Evaluating query runtime without output
AKheli opened this issue · comments
Hello,
I am using PyDruid to evaluate a query runtime in Druid without taking in account the results output that are obtained on the API.
from pydruid.db import connect
import time
conn = connect(host='localhost', port=8082, path='/druid/v2/sql/', scheme='http')
curs = conn.cursor()
start = time.time()
curs.execute("""
SELECT id_station, count(*) FROM bafu_comma where id_station IN (32, 54, 8, 25, 95, 13, 80, 16, 83, 27) group by id_station
""")
end1 = time.time()
print('exeution runtime:', (end1 - start) * 1000, 'ms')
print('number of rows:', sum(1 for _ in curs))
end2 = time.time()
# for row in curs:
# print(row)
print('total time: ',(end2 - start) * 1000, 'ms')
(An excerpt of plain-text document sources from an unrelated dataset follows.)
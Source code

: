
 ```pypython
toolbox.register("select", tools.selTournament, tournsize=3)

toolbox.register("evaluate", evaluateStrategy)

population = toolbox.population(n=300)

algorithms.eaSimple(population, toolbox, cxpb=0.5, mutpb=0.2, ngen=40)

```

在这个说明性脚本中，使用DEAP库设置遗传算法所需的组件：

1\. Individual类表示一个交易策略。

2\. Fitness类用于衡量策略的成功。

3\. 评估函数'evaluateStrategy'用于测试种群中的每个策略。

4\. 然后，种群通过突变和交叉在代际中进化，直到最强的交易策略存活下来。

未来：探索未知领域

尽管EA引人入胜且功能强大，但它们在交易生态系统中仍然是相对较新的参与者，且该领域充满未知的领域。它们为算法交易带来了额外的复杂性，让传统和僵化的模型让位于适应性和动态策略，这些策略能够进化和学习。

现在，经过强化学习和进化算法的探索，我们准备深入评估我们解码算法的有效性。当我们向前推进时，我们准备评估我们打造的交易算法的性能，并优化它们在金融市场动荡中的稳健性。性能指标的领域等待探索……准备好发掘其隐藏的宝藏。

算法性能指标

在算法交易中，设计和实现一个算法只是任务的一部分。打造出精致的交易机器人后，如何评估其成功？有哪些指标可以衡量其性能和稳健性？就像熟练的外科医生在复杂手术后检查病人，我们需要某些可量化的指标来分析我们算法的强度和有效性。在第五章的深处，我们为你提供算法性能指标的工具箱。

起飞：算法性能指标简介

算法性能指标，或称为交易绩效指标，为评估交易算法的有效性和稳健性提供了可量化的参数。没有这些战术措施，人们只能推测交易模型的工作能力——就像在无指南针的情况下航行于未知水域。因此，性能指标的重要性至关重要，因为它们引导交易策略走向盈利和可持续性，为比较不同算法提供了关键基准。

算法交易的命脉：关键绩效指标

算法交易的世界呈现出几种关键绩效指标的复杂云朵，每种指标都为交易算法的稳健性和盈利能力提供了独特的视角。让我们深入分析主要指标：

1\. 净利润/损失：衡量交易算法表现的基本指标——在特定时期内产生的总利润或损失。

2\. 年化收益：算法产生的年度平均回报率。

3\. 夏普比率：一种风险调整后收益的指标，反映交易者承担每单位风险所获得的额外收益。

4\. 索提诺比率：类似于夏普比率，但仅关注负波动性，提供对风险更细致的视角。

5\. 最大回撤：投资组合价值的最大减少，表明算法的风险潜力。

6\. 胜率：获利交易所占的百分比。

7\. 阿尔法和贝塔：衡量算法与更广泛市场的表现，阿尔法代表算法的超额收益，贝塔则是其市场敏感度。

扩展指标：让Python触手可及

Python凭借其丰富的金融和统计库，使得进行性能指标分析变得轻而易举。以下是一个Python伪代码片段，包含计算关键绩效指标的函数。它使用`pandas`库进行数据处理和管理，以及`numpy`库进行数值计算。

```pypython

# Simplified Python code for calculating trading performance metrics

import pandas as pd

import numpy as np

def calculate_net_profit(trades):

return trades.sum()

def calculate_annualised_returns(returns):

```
Is this a correct way of measuring the runtime. My execution time is always around 200ms or 50ms which is a bit suspecious. Also, the total runtime that I obtain is much higher than the results that I obtain in the API.
Any ideas on how to properly evaluate a query execution time in Druid?
Thanks!
I'm not sure if that's correct. The DB API connector will stream the results from Druid, so unless you have iterated over all the result set I don't think you can assume that the query execution has finished.
Lines 365 to 380 in bd7b741
The correct time is probably closer to end2 - start
in this case, I think.